Pennsylvania’s Toomey, one of the vulnerable Republicans facing a tough re-election in a swing state, dashed from reporters in the Capitol Wednesday, refusing to take questions about Garland and whether he would meet with him. However, in a press release issued by his office, the first-term senator said a confirmation should wait until after the election “to give the American people a more direct voice” in picking a justice.
Another threatened Republican, Portman of Ohio, acknowledged he will face enormous pressure from Democrats and outside groups on the issue but said he still thinks a nominee should wait for a new president.
“I’m sure there will be ads on both sides.
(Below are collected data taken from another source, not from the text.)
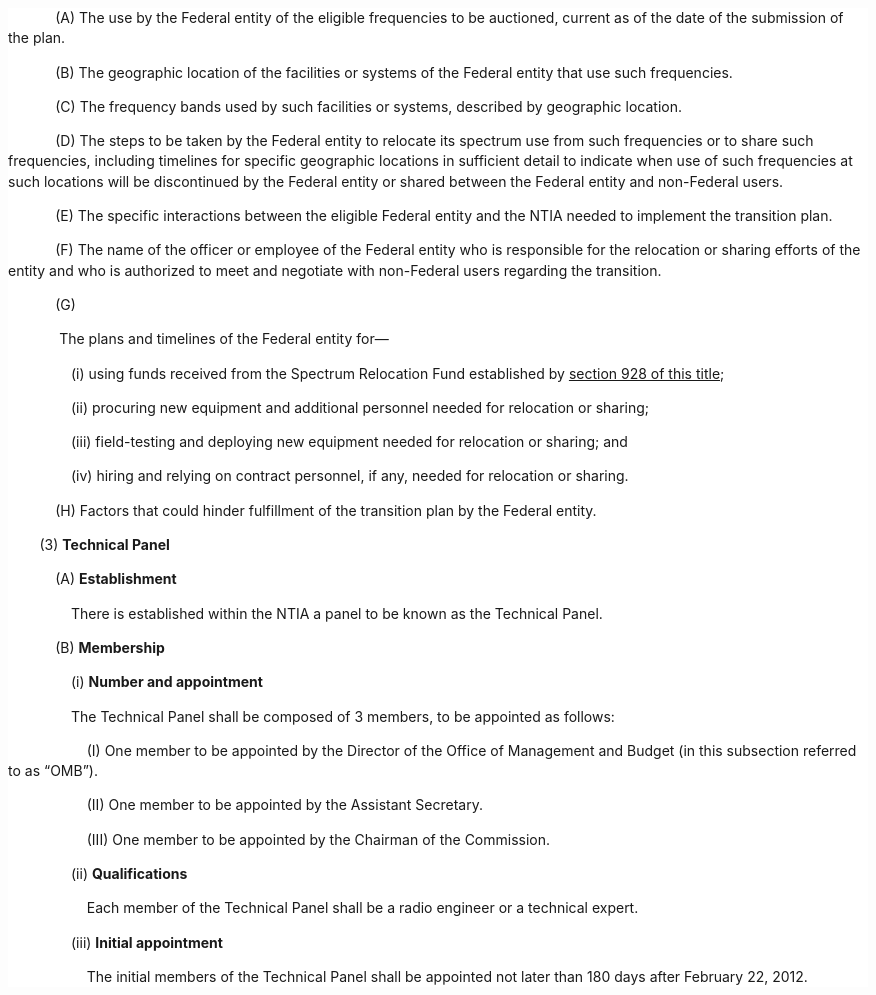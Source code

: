             (A) The use by the Federal entity of the eligible frequencies to be auctioned, current as of the date of the submission of the plan.

            (B) The geographic location of the facilities or systems of the Federal entity that use such frequencies.

            (C) The frequency bands used by such facilities or systems, described by geographic location.

            (D) The steps to be taken by the Federal entity to relocate its spectrum use from such frequencies or to share such frequencies, including timelines for specific geographic locations in sufficient detail to indicate when use of such frequencies at such locations will be discontinued by the Federal entity or shared between the Federal entity and non-Federal users.

            (E) The specific interactions between the eligible Federal entity and the NTIA needed to implement the transition plan.

            (F) The name of the officer or employee of the Federal entity who is responsible for the relocation or sharing efforts of the entity and who is authorized to meet and negotiate with non-Federal users regarding the transition.

            (G)

             The plans and timelines of the Federal entity for—

                (i) using funds received from the Spectrum Relocation Fund established by [section 928 of this title][/us/usc/t47/s928];

                (ii) procuring new equipment and additional personnel needed for relocation or sharing;

                (iii) field-testing and deploying new equipment needed for relocation or sharing; and

                (iv) hiring and relying on contract personnel, if any, needed for relocation or sharing.

            (H) Factors that could hinder fulfillment of the transition plan by the Federal entity.

        (3) __Technical Panel__ 

            (A) __Establishment__ 

                There is established within the NTIA a panel to be known as the Technical Panel.

            (B) __Membership__ 

                (i) __Number and appointment__ 

                The Technical Panel shall be composed of 3 members, to be appointed as follows:

                    (I) One member to be appointed by the Director of the Office of Management and Budget (in this subsection referred to as “OMB”).

                    (II) One member to be appointed by the Assistant Secretary.

                    (III) One member to be appointed by the Chairman of the Commission.

                (ii) __Qualifications__ 

                    Each member of the Technical Panel shall be a radio engineer or a technical expert.

                (iii) __Initial appointment__ 

                    The initial members of the Technical Panel shall be appointed not later than 180 days after February 22, 2012.


[/us/usc/t47/s151]: https://publicdocs.github.io/go/links?ns=uslm&ref=%2Fus%2Fusc%2Ft47%2Fs151
[/us/usc/t47/s305]: https://publicdocs.github.io/go/links?ns=uslm&ref=%2Fus%2Fusc%2Ft47%2Fs305
[/us/usc/t47/s151]: https://publicdocs.github.io/go/links?ns=uslm&ref=%2Fus%2Fusc%2Ft47%2Fs151
[/us/usc/t47/s305]: https://publicdocs.github.io/go/links?ns=uslm&ref=%2Fus%2Fusc%2Ft47%2Fs305
[/us/usc/t47/s151]: https://publicdocs.github.io/go/links?ns=uslm&ref=%2Fus%2Fusc%2Ft47%2Fs151
[/us/usc/t47/s305]: https://publicdocs.github.io/go/links?ns=uslm&ref=%2Fus%2Fusc%2Ft47%2Fs305
[/us/usc/t47/s305/a]: https://publicdocs.github.io/go/links?ns=uslm&ref=%2Fus%2Fusc%2Ft47%2Fs305%2Fa
[/us/usc/t47/s305]: https://publicdocs.github.io/go/links?ns=uslm&ref=%2Fus%2Fusc%2Ft47%2Fs305
[/us/usc/t47/s303]: https://publicdocs.github.io/go/links?ns=uslm&ref=%2Fus%2Fusc%2Ft47%2Fs303
[/us/usc/t47/s925/b]: https://publicdocs.github.io/go/links?ns=uslm&ref=%2Fus%2Fusc%2Ft47%2Fs925%2Fb
[/us/usc/t47/s305]: https://publicdocs.github.io/go/links?ns=uslm&ref=%2Fus%2Fusc%2Ft47%2Fs305
[/us/usc/t47/s151]: https://publicdocs.github.io/go/links?ns=uslm&ref=%2Fus%2Fusc%2Ft47%2Fs151
[/us/usc/t47/s928]: https://publicdocs.github.io/go/links?ns=uslm&ref=%2Fus%2Fusc%2Ft47%2Fs928
[/us/usc/t47/s309/j]: https://publicdocs.github.io/go/links?ns=uslm&ref=%2Fus%2Fusc%2Ft47%2Fs309%2Fj
[/us/usc/t47/s928]: https://publicdocs.github.io/go/links?ns=uslm&ref=%2Fus%2Fusc%2Ft47%2Fs928
[/us/usc/t47/s309/j]: https://publicdocs.github.io/go/links?ns=uslm&ref=%2Fus%2Fusc%2Ft47%2Fs309%2Fj
[/us/usc/t47/s928/d/2/C]: https://publicdocs.github.io/go/links?ns=uslm&ref=%2Fus%2Fusc%2Ft47%2Fs928%2Fd%2F2%2FC
[/us/usc/t47/s928]: https://publicdocs.github.io/go/links?ns=uslm&ref=%2Fus%2Fusc%2Ft47%2Fs928
[/us/usc/t47/s928/g/2/E]: https://publicdocs.github.io/go/links?ns=uslm&ref=%2Fus%2Fusc%2Ft47%2Fs928%2Fg%2F2%2FE
[/us/usc/t18/s798/b]: https://publicdocs.github.io/go/links?ns=uslm&ref=%2Fus%2Fusc%2Ft18%2Fs798%2Fb
[/us/usc/t47/s305]: https://publicdocs.github.io/go/links?ns=uslm&ref=%2Fus%2Fusc%2Ft47%2Fs305
[/us/pl/102/538/tI]: https://publicdocs.github.io/go/links?ns=uslm&ref=%2Fus%2Fpl%2F102%2F538%2FtI
[/us/pl/103/66/tVI]: https://publicdocs.github.io/go/links?ns=uslm&ref=%2Fus%2Fpl%2F103%2F66%2FtVI
[/us/stat/107/380]: https://publicdocs.github.io/go/links?ns=uslm&ref=%2Fus%2Fstat%2F107%2F380
[/us/pl/105/33/tIII]: https://publicdocs.github.io/go/links?ns=uslm&ref=%2Fus%2Fpl%2F105%2F33%2FtIII
[/us/stat/111/262]: https://publicdocs.github.io/go/links?ns=uslm&ref=%2Fus%2Fstat%2F111%2F262
[/us/pl/105/261/dA/tX]: https://publicdocs.github.io/go/links?ns=uslm&ref=%2Fus%2Fpl%2F105%2F261%2FdA%2FtX
[/us/stat/112/2132]: https://publicdocs.github.io/go/links?ns=uslm&ref=%2Fus%2Fstat%2F112%2F2132
[/us/pl/106/65/dA/tX]: https://publicdocs.github.io/go/links?ns=uslm&ref=%2Fus%2Fpl%2F106%2F65%2FdA%2FtX
[/us/stat/113/768]: https://publicdocs.github.io/go/links?ns=uslm&ref=%2Fus%2Fstat%2F113%2F768
[/us/pl/108/494/tII]: https://publicdocs.github.io/go/links?ns=uslm&ref=%2Fus%2Fpl%2F108%2F494%2FtII
[/us/stat/118/3991]: https://publicdocs.github.io/go/links?ns=uslm&ref=%2Fus%2Fstat%2F118%2F3991
[/us/pl/112/96/tVI]: https://publicdocs.github.io/go/links?ns=uslm&ref=%2Fus%2Fpl%2F112%2F96%2FtVI
[/us/stat/126/245]: https://publicdocs.github.io/go/links?ns=uslm&ref=%2Fus%2Fstat%2F126%2F245
[/us/pl/114/74/tX]: https://publicdocs.github.io/go/links?ns=uslm&ref=%2Fus%2Fpl%2F114%2F74%2FtX
[/us/stat/129/623]: https://publicdocs.github.io/go/links?ns=uslm&ref=%2Fus%2Fstat%2F129%2F623
[/us/usc/t47/s921/3]: https://publicdocs.github.io/go/links?ns=uslm&ref=%2Fus%2Fusc%2Ft47%2Fs921%2F3
[/us/pl/105/33/s3002/c/5]: https://publicdocs.github.io/go/links?ns=uslm&ref=%2Fus%2Fpl%2F105%2F33%2Fs3002%2Fc%2F5
[/us/usc/t47/s925]: https://publicdocs.github.io/go/links?ns=uslm&ref=%2Fus%2Fusc%2Ft47%2Fs925
[/us/pl/92/463]: https://publicdocs.github.io/go/links?ns=uslm&ref=%2Fus%2Fpl%2F92%2F463
[/us/stat/86/770]: https://publicdocs.github.io/go/links?ns=uslm&ref=%2Fus%2Fstat%2F86%2F770
[/us/pl/114/74]: https://publicdocs.github.io/go/links?ns=uslm&ref=%2Fus%2Fpl%2F114%2F74
[/us/pl/114/74]: https://publicdocs.github.io/go/links?ns=uslm&ref=%2Fus%2Fpl%2F114%2F74
[/us/pl/114/74]: https://publicdocs.github.io/go/links?ns=uslm&ref=%2Fus%2Fpl%2F114%2F74
[/us/pl/114/74]: https://publicdocs.github.io/go/links?ns=uslm&ref=%2Fus%2Fpl%2F114%2F74
[/us/usc/t47/s928/g/2/E]: https://publicdocs.github.io/go/links?ns=uslm&ref=%2Fus%2Fusc%2Ft47%2Fs928%2Fg%2F2%2FE
[/us/pl/112/96]: https://publicdocs.github.io/go/links?ns=uslm&ref=%2Fus%2Fpl%2F112%2F96
[/us/pl/112/96]: https://publicdocs.github.io/go/links?ns=uslm&ref=%2Fus%2Fpl%2F112%2F96
[/us/usc/t47/s928]: https://publicdocs.github.io/go/links?ns=uslm&ref=%2Fus%2Fusc%2Ft47%2Fs928
[/us/pl/112/96]: https://publicdocs.github.io/go/links?ns=uslm&ref=%2Fus%2Fpl%2F112%2F96
[/us/usc/t47/s309/j]: https://publicdocs.github.io/go/links?ns=uslm&ref=%2Fus%2Fusc%2Ft47%2Fs309%2Fj
[/us/pl/112/96]: https://publicdocs.github.io/go/links?ns=uslm&ref=%2Fus%2Fpl%2F112%2F96
[/us/pl/112/96]: https://publicdocs.github.io/go/links?ns=uslm&ref=%2Fus%2Fpl%2F112%2F96
[/us/pl/112/96]: https://publicdocs.github.io/go/links?ns=uslm&ref=%2Fus%2Fpl%2F112%2F96
[/us/pl/112/96]: https://publicdocs.github.io/go/links?ns=uslm&ref=%2Fus%2Fpl%2F112%2F96
[/us/pl/112/96]: https://publicdocs.github.io/go/links?ns=uslm&ref=%2Fus%2Fpl%2F112%2F96
[/us/pl/112/96]: https://publicdocs.github.io/go/links?ns=uslm&ref=%2Fus%2Fpl%2F112%2F96
[/us/usc/t47/s928/d/2/B]: https://publicdocs.github.io/go/links?ns=uslm&ref=%2Fus%2Fusc%2Ft47%2Fs928%2Fd%2F2%2FB
[/us/pl/112/96]: https://publicdocs.github.io/go/links?ns=uslm&ref=%2Fus%2Fpl%2F112%2F96
[/us/pl/108/494]: https://publicdocs.github.io/go/links?ns=uslm&ref=%2Fus%2Fpl%2F108%2F494
[/us/pl/106/65]: https://publicdocs.github.io/go/links?ns=uslm&ref=%2Fus%2Fpl%2F106%2F65
[/us/pl/105/261]: https://publicdocs.github.io/go/links?ns=uslm&ref=%2Fus%2Fpl%2F105%2F261
[/us/pl/105/33]: https://publicdocs.github.io/go/links?ns=uslm&ref=%2Fus%2Fpl%2F105%2F33
[/us/pl/105/33]: https://publicdocs.github.io/go/links?ns=uslm&ref=%2Fus%2Fpl%2F105%2F33
[/us/pl/105/33]: https://publicdocs.github.io/go/links?ns=uslm&ref=%2Fus%2Fpl%2F105%2F33
[/us/pl/105/33]: https://publicdocs.github.io/go/links?ns=uslm&ref=%2Fus%2Fpl%2F105%2F33
[/us/pl/105/33]: https://publicdocs.github.io/go/links?ns=uslm&ref=%2Fus%2Fpl%2F105%2F33
[/us/pl/105/33]: https://publicdocs.github.io/go/links?ns=uslm&ref=%2Fus%2Fpl%2F105%2F33
[/us/pl/108/494/tII]: https://publicdocs.github.io/go/links?ns=uslm&ref=%2Fus%2Fpl%2F108%2F494%2FtII
[/us/stat/118/3996]: https://publicdocs.github.io/go/links?ns=uslm&ref=%2Fus%2Fstat%2F118%2F3996
[/us/usc/t47/s923/g/2/A]: https://publicdocs.github.io/go/links?ns=uslm&ref=%2Fus%2Fusc%2Ft47%2Fs923%2Fg%2F2%2FA
[/us/usc/t47/s901]: https://publicdocs.github.io/go/links?ns=uslm&ref=%2Fus%2Fusc%2Ft47%2Fs901
[/us/pl/105/261/dA/tX]: https://publicdocs.github.io/go/links?ns=uslm&ref=%2Fus%2Fpl%2F105%2F261%2FdA%2FtX
[/us/stat/112/2133]: https://publicdocs.github.io/go/links?ns=uslm&ref=%2Fus%2Fstat%2F112%2F2133
[/us/usc/t47/s923]: https://publicdocs.github.io/go/links?ns=uslm&ref=%2Fus%2Fusc%2Ft47%2Fs923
This is not about politics. It’s about what’s best for the country,” he said.
Republicans believe it’s worth spending some political capital in their standoff with Democrats to prevent a major shift in the direction of the court should the seat of the late Antonin Scalia, a reliable conservative, be filled by a more liberal justice.
The GOP holds a slim 54-46 majority in the Senate and must defend 24 seats in November compared to just 10 for Democrats if they are to maintain the majority. Republicans insist they won’t get hurt politically by their defiant stand, arguing voters are more interested in terrorism, national security, jobs and the economy than a Supreme Court vacancy.
“We have a real comfort level in allowing the American people to voice their feelings about the direction of the Supreme Court,” said Sen. Roger Wicker of Mississippi, who chairs the Senate GOP’s campaign committee. “We trust the people and we think they will appreciate being given an opportunity to speak first.”